The weekly production process for Black Clover involved Tabata consulting with Katayama for the first few days on the thumbnails of the chapter then spending the remaining days composing the actual art. Tabata credited himself for coming up with a rough outline and ending for the chapter while Katayama aided him in filling in its content and making corrections. Early in the series the artist claimed to only sleep an average of three hours per night due to stress, but after the anime adaptation of Black Clover began airing he was able to increase this to six hours per night. As of at least the seventh volume of Black Clover, he did not utilize digital tools in his drafting, opting for traditional "analog" inking and toning by hand. Tabata stayed motivated during the manga's long run due to his readers looking forward to each week's chapter. Despite the fast pace of most chapters, the author expressed a desire to occasionally create slower yet still satisfying stories. The dark fantasy seinen series Berserk by Kentaro Miura was a heavy influence on Tabata. He wanted to craft a shōnen equivalent of Berserk while also taking inspiration from other fantasy properties such as Dragon Quest: The Adventure of Dai, The Lord of the Rings, Harry Potter, and the films of Guillermo del Toro. Tabata professed to not be a big fan of fantasy role-playing video games like Dragon Quest or Final Fantasy and used the few fantasy movies he did watch as reference material. To give Black Clover's world a European look, Tabata researched photograph books for sets and locations and documented various weapons, clothing, and buildings.
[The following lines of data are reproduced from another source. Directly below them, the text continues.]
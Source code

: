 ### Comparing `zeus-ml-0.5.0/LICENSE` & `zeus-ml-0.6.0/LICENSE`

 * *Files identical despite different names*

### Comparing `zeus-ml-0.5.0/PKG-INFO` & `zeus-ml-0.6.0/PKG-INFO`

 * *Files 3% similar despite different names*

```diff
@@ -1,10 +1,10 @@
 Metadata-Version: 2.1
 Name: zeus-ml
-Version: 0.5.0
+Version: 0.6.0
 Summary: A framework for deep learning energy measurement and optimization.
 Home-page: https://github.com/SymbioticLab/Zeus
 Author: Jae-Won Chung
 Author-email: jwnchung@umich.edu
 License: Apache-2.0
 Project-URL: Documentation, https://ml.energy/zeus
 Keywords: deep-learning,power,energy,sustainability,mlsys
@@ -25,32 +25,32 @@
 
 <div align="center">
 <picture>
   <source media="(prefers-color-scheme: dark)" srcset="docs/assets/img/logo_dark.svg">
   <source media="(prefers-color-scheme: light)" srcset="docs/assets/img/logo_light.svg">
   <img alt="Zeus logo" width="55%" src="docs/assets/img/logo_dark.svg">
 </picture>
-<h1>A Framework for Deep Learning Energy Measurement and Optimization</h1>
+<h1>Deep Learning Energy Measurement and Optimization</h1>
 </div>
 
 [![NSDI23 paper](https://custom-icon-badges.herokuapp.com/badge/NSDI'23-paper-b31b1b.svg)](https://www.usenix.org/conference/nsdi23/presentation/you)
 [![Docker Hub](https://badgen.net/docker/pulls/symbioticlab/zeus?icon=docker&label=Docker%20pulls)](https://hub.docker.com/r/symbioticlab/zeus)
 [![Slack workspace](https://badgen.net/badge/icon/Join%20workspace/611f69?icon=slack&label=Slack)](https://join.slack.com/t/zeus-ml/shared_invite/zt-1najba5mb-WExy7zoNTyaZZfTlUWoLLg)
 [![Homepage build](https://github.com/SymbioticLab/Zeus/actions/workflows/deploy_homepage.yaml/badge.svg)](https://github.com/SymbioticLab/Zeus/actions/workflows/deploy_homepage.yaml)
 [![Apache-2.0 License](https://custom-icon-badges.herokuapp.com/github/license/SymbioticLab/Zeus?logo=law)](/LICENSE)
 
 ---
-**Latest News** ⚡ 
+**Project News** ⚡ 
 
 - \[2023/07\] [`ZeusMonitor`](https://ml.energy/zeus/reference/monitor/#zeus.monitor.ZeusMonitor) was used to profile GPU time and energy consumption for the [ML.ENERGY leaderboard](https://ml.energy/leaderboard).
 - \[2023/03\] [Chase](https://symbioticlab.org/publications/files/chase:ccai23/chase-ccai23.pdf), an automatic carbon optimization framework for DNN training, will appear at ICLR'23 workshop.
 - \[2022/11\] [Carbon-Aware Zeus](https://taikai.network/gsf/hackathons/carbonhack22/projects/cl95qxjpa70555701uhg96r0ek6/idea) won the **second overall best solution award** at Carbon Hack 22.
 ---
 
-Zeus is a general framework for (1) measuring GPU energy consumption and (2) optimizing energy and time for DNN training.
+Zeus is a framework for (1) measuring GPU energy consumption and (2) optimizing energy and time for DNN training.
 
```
Tabata stated he enjoyed both writing the manga's script and illustrating its battle scenes, particularly in magnifying his characters' movements and making the action more dynamic. For this latter aspect, he took ideas from the shōnen fighting manga Dragon Ball by Akira Toriyama. Tabata recounted he was inspired to become a manga artist after seeing the Dragon Ball Z anime series as a child then learning it was an adaptation of Toriyama's work. He stated that he was also a fan of other shōnen series, such as YuYu Hakusho by Yoshihiro Togashi and Bleach by Tite Kubo. Tabata wished to create a diverse cast of archetypical characters with opposing attributes. He modeled the characters Asta and Charmy Pappitson after himself and his wife respectively. He admitted in the manga's fourth volume that Charmy was his favorite character to draw. He chose names for characters by looking up words he found interesting in dictionaries of various languages. He found that an important aspect of character design in Black Clover was giving them traits that make them easy to remember for the reader. He also wanted to "feel good" drawing them, would revise the characters if he was getting frustrated, and strived to improve on balancing the attention each one gets during the course of the story. Once the characters were made, Tabata decided on their magic abilities based on their personalities and whatever magic would fit the current events of the plot.

== Media ==
=== Manga ===

Written and illustrated by Yūki Tabata, Black Clover started its serialization in Shueisha's shōnen manga anthology Weekly Shōnen Jump on February 16, 2015. In April 2022, it was announced that the series would enter a three-month hiatus to prepare it for its final arc. The series finished its run in Weekly Shōnen Jump on August 21, 2023, and resumed in Jump Giga on December 25 of the same year. The series finished with three chapters published in Jump Giga on May 1, 2026. Shueisha collected its chapters in 38 tankōbon volumes, released from June 4, 2015, to August 4, 2026.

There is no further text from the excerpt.